BEGIN

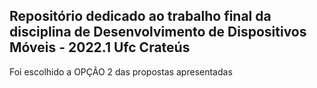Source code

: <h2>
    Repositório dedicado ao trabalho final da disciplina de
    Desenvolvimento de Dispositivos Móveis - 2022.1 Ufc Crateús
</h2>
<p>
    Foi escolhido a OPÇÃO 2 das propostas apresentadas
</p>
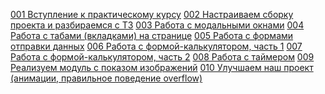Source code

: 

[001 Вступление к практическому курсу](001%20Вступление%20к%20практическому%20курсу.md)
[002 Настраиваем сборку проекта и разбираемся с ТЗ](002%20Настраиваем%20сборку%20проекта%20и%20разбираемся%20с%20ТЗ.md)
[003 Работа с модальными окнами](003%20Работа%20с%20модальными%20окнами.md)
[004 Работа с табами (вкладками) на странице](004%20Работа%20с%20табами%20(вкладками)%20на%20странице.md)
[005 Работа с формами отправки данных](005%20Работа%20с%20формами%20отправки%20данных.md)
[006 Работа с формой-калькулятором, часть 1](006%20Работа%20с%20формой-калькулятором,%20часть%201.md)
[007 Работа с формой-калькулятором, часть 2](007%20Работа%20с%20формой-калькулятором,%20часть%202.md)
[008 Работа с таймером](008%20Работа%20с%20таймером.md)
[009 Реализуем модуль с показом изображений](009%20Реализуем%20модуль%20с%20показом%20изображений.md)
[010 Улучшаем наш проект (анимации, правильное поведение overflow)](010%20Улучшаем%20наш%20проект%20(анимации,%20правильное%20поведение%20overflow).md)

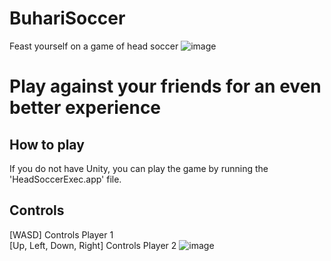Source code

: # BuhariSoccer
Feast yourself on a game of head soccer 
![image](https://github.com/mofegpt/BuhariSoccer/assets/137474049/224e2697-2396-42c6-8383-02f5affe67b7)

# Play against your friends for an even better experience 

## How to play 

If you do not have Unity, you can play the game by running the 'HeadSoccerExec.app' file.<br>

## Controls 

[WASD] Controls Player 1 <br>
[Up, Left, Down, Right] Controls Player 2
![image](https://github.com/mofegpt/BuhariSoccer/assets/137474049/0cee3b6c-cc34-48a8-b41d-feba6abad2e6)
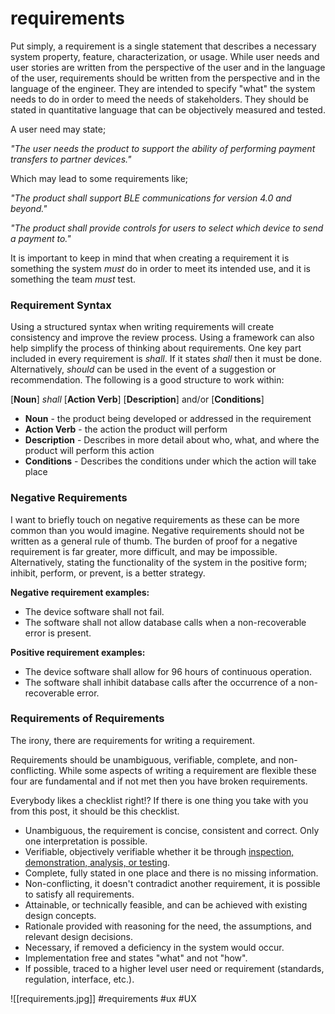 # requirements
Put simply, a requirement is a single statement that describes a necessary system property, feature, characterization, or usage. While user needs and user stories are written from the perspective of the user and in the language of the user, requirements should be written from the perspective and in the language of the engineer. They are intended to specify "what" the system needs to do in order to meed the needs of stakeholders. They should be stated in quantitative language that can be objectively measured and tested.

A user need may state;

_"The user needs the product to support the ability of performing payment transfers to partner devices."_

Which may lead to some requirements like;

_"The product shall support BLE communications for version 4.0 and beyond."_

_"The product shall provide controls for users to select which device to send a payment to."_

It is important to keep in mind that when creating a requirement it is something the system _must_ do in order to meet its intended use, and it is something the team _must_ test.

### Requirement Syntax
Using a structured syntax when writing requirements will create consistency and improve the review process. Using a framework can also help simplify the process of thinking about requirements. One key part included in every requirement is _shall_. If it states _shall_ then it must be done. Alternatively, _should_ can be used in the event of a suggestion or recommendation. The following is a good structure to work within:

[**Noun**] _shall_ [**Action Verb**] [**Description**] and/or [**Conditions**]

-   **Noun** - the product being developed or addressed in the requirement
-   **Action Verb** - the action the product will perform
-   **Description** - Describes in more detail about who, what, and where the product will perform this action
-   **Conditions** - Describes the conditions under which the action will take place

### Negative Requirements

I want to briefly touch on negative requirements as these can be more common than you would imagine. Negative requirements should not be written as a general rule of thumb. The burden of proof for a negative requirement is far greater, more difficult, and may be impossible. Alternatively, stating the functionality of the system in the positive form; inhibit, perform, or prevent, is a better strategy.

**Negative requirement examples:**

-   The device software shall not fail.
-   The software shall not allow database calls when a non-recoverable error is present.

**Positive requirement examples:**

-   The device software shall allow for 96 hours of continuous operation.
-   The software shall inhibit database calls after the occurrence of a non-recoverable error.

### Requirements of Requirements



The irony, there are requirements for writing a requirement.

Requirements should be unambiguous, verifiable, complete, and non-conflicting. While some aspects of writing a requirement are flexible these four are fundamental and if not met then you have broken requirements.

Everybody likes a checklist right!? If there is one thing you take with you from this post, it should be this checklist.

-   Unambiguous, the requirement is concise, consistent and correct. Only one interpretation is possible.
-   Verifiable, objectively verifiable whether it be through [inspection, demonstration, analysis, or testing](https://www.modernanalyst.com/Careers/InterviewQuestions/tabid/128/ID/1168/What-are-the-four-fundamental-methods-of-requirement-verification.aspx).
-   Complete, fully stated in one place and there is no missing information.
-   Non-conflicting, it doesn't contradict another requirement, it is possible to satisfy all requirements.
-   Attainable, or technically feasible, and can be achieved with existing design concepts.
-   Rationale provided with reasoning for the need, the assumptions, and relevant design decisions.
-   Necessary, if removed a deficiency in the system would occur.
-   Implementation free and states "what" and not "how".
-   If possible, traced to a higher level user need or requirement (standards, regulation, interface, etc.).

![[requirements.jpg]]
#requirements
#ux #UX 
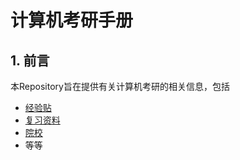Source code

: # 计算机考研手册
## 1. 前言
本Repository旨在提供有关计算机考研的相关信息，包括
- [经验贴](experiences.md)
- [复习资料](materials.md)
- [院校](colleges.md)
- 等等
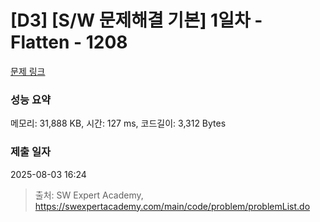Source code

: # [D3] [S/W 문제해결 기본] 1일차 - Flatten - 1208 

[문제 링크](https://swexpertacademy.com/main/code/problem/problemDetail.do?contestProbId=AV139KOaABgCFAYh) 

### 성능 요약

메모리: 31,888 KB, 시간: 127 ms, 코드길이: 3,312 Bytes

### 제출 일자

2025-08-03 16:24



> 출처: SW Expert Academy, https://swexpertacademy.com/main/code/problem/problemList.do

END

= What this task involves =
From the first line to the last, please copy the data exactly, with the pictures left out.

= Output for this exercise =
Source code

: <h2>
    Repositório dedicado ao trabalho final da disciplina de
    Desenvolvimento de Dispositivos Móveis - 2022.1 Ufc Crateús
</h2>
<p>
    Foi escolhido a OPÇÃO 2 das propostas apresentadas
</p>
Source code

: 

[001 Вступление к практическому курсу](001%20Вступление%20к%20практическому%20курсу.md)
[002 Настраиваем сборку проекта и разбираемся с ТЗ](002%20Настраиваем%20сборку%20проекта%20и%20разбираемся%20с%20ТЗ.md)
[003 Работа с модальными окнами](003%20Работа%20с%20модальными%20окнами.md)
[004 Работа с табами (вкладками) на странице](004%20Работа%20с%20табами%20(вкладками)%20на%20странице.md)
[005 Работа с формами отправки данных](005%20Работа%20с%20формами%20отправки%20данных.md)
[006 Работа с формой-калькулятором, часть 1](006%20Работа%20с%20формой-калькулятором,%20часть%201.md)
[007 Работа с формой-калькулятором, часть 2](007%20Работа%20с%20формой-калькулятором,%20часть%202.md)
[008 Работа с таймером](008%20Работа%20с%20таймером.md)
[009 Реализуем модуль с показом изображений](009%20Реализуем%20модуль%20с%20показом%20изображений.md)
[010 Улучшаем наш проект (анимации, правильное поведение overflow)](010%20Улучшаем%20наш%20проект%20(анимации,%20правильное%20поведение%20overflow).md)

Source code

: # BuhariSoccer
Feast yourself on a game of head soccer 
![image](https://github.com/mofegpt/BuhariSoccer/assets/137474049/224e2697-2396-42c6-8383-02f5affe67b7)

# Play against your friends for an even better experience 

## How to play 

If you do not have Unity, you can play the game by running the 'HeadSoccerExec.app' file.<br>

## Controls 

[WASD] Controls Player 1 <br>
[Up, Left, Down, Right] Controls Player 2
![image](https://github.com/mofegpt/BuhariSoccer/assets/137474049/0cee3b6c-cc34-48a8-b41d-feba6abad2e6)
 # requirements
Put simply, a requirement is a single statement that describes a necessary system property, feature, characterization, or usage. While user needs and user stories are written from the perspective of the user and in the language of the user, requirements should be written from the perspective and in the language of the engineer. They are intended to specify "what" the system needs to do in order to meed the needs of stakeholders. They should be stated in quantitative language that can be objectively measured and tested.

A user need may state;

_"The user needs the product to support the ability of performing payment transfers to partner devices."_

Which may lead to some requirements like;

_"The product shall support BLE communications for version 4.0 and beyond."_

_"The product shall provide controls for users to select which device to send a payment to."_

It is important to keep in mind that when creating a requirement it is something the system _must_ do in order to meet its intended use, and it is something the team _must_ test.

### Requirement Syntax
Using a structured syntax when writing requirements will create consistency and improve the review process. Using a framework can also help simplify the process of thinking about requirements. One key part included in every requirement is _shall_. If it states _shall_ then it must be done. Alternatively, _should_ can be used in the event of a suggestion or recommendation. The following is a good structure to work within:

[**Noun**] _shall_ [**Action Verb**] [**Description**] and/or [**Conditions**]

-   **Noun** - the product being developed or addressed in the requirement
-   **Action Verb** - the action the product will perform
-   **Description** - Describes in more detail about who, what, and where the product will perform this action
-   **Conditions** - Describes the conditions under which the action will take place

### Negative Requirements

I want to briefly touch on negative requirements as these can be more common than you would imagine. Negative requirements should not be written as a general rule of thumb. The burden of proof for a negative requirement is far greater, more difficult, and may be impossible. Alternatively, stating the functionality of the system in the positive form; inhibit, perform, or prevent, is a better strategy.

**Negative requirement examples:**

-   The device software shall not fail.
-   The software shall not allow database calls when a non-recoverable error is present.

**Positive requirement examples:**

-   The device software shall allow for 96 hours of continuous operation.
-   The software shall inhibit database calls after the occurrence of a non-recoverable error.

### Requirements of Requirements



The irony, there are requirements for writing a requirement.

Requirements should be unambiguous, verifiable, complete, and non-conflicting. While some aspects of writing a requirement are flexible these four are fundamental and if not met then you have broken requirements.

Everybody likes a checklist right!? If there is one thing you take with you from this post, it should be this checklist.

-   Unambiguous, the requirement is concise, consistent and correct. Only one interpretation is possible.
-   Verifiable, objectively verifiable whether it be through [inspection, demonstration, analysis, or testing](https://www.modernanalyst.com/Careers/InterviewQuestions/tabid/128/ID/1168/What-are-the-four-fundamental-methods-of-requirement-verification.aspx).
-   Complete, fully stated in one place and there is no missing information.
-   Non-conflicting, it doesn't contradict another requirement, it is possible to satisfy all requirements.
-   Attainable, or technically feasible, and can be achieved with existing design concepts.
-   Rationale provided with reasoning for the need, the assumptions, and relevant design decisions.
-   Necessary, if removed a deficiency in the system would occur.
-   Implementation free and states "what" and not "how".
-   If possible, traced to a higher level user need or requirement (standards, regulation, interface, etc.).

![[requirements.jpg]]
#requirements
#ux #UX 
Source code

: # 计算机考研手册
## 1. 前言
本Repository旨在提供有关计算机考研的相关信息，包括
- [经验贴](experiences.md)
- [复习资料](materials.md)
- [院校](colleges.md)
- 等等
Source code

: # [D3] [S/W 문제해결 기본] 1일차 - Flatten - 1208 

[문제 링크](https://swexpertacademy.com/main/code/problem/problemDetail.do?contestProbId=AV139KOaABgCFAYh) 

### 성능 요약

메모리: 31,888 KB, 시간: 127 ms, 코드길이: 3,312 Bytes

### 제출 일자

2025-08-03 16:24



> 출처: SW Expert Academy, https://swexpertacademy.com/main/code/problem/problemList.do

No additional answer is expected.